[RECORDS]

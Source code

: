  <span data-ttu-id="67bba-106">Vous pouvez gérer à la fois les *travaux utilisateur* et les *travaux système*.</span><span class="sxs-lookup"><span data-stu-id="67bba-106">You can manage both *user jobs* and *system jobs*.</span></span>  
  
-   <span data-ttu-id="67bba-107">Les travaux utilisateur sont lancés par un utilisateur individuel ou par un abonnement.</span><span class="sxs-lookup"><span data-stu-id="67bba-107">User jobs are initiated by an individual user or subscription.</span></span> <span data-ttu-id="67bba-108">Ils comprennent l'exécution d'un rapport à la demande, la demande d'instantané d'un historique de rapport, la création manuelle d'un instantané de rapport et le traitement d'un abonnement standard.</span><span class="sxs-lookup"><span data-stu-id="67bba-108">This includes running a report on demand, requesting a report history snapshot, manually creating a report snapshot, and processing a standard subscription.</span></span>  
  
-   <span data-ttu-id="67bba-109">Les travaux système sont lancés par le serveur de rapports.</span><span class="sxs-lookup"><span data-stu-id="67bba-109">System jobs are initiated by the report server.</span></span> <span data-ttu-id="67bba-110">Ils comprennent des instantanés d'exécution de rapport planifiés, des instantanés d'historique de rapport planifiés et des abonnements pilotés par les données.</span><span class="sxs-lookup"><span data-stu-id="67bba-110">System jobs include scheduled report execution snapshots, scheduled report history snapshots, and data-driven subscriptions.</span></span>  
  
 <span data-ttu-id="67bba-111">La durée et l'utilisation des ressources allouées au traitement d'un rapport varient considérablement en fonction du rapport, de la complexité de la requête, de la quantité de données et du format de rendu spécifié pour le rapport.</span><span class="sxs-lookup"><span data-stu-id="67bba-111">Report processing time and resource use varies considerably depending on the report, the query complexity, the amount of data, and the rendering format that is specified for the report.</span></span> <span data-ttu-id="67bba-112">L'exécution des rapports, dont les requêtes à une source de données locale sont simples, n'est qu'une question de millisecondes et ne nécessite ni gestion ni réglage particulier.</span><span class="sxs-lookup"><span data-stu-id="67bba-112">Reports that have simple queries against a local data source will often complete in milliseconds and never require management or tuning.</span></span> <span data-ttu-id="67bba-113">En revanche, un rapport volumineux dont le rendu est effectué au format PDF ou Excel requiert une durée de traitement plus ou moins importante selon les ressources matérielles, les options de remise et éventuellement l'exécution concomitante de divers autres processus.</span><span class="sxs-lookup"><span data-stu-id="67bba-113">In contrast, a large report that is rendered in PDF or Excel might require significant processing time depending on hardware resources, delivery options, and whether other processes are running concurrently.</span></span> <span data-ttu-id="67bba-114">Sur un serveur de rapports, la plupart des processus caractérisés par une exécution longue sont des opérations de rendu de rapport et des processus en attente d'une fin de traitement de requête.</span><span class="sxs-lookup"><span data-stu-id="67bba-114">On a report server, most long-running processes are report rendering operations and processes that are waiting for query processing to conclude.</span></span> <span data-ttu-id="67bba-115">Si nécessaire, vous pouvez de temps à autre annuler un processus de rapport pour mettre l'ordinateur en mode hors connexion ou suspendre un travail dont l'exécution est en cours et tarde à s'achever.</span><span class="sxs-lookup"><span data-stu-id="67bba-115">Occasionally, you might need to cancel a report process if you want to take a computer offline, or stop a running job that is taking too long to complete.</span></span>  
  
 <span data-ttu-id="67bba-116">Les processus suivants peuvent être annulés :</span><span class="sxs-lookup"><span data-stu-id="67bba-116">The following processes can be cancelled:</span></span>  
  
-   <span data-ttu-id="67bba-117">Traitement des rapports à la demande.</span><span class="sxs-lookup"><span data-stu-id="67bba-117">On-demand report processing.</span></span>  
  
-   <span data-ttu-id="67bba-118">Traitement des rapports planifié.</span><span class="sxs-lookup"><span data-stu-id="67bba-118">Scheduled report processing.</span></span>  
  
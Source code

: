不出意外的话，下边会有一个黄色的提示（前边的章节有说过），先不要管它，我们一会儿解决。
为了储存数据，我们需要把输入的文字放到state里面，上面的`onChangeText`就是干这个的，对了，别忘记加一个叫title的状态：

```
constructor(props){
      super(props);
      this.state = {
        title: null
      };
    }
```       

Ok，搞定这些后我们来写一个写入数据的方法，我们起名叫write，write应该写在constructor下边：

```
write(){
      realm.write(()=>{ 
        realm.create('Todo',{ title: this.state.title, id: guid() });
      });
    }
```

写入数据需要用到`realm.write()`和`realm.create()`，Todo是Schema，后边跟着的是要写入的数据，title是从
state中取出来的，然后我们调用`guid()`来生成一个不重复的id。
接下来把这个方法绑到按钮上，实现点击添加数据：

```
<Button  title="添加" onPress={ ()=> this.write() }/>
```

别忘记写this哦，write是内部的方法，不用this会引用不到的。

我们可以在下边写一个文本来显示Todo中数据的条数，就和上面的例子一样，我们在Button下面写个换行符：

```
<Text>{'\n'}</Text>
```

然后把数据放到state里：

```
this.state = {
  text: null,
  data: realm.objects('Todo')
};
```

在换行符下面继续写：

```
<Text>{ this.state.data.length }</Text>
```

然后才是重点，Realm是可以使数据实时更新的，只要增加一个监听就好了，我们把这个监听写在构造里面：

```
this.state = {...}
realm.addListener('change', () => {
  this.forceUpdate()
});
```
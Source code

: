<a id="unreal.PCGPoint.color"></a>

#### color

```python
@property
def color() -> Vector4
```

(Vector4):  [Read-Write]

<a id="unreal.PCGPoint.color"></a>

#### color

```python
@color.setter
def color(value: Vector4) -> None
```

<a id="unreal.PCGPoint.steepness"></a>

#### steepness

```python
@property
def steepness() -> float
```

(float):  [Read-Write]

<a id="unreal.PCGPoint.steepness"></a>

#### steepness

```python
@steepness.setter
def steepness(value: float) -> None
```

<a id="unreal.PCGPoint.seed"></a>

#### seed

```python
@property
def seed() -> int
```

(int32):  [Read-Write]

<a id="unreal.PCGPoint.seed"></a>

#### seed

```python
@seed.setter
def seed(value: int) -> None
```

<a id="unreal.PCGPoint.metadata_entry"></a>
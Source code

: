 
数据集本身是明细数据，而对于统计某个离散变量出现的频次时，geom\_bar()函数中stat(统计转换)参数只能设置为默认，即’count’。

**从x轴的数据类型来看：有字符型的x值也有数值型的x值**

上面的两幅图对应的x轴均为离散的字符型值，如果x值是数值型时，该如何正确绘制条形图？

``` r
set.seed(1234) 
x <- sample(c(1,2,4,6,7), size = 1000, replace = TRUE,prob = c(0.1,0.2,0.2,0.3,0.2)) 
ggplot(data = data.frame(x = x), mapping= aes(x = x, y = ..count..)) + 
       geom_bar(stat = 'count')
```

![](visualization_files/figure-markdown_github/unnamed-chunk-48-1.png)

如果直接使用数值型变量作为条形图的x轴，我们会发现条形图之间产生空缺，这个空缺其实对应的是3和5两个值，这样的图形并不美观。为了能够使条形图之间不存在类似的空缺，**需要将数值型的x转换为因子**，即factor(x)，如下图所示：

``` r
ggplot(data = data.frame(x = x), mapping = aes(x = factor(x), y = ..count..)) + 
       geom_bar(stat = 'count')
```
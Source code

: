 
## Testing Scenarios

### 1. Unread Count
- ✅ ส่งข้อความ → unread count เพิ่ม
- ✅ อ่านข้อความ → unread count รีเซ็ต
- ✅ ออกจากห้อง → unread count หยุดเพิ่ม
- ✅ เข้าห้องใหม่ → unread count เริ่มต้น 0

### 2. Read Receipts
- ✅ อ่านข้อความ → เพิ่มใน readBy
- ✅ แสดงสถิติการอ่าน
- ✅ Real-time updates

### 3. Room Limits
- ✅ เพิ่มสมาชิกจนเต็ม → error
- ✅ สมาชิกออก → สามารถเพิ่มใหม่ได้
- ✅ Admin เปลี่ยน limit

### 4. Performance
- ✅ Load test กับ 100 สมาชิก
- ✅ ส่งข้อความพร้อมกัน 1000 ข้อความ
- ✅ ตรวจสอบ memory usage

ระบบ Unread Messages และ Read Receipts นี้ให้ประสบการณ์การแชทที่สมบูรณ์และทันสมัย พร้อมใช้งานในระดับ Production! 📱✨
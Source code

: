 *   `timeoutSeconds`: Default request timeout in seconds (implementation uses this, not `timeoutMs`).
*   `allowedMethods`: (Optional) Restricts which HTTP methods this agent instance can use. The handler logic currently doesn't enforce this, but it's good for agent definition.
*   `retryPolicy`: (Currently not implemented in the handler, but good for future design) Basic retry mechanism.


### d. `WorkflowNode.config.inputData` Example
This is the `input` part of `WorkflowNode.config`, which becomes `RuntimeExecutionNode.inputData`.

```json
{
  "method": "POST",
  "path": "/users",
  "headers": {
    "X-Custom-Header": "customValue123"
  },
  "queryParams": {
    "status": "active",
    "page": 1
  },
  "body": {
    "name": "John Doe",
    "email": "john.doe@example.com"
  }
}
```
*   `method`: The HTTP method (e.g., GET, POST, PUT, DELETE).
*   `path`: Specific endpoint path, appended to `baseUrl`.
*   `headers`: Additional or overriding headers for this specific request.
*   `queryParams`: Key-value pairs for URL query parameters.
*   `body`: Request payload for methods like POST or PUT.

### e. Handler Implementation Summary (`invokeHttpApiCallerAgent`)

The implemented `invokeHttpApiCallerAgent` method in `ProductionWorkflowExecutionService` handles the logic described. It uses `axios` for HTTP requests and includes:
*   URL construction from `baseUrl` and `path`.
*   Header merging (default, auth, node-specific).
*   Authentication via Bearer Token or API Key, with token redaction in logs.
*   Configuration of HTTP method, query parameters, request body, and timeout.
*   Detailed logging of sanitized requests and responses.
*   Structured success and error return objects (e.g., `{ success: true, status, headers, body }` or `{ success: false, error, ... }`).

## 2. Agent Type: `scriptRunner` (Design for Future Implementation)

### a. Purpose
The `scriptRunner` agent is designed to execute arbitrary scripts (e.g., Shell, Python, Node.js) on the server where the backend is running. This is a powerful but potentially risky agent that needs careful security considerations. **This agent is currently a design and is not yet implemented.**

[/RECORDS]

**WORK REQUEST**
Gather up every line from the listing above in which the word "body" occurs.

**RESPONSE AREA**
  "body": {
*   `body`: Request payload for methods like POST or PUT.
*   Configuration of HTTP method, query parameters, request body, and timeout.
*   Structured success and error return objects (e.g., `{ success: true, status, headers, body }` or `{ success: false, error, ... }`).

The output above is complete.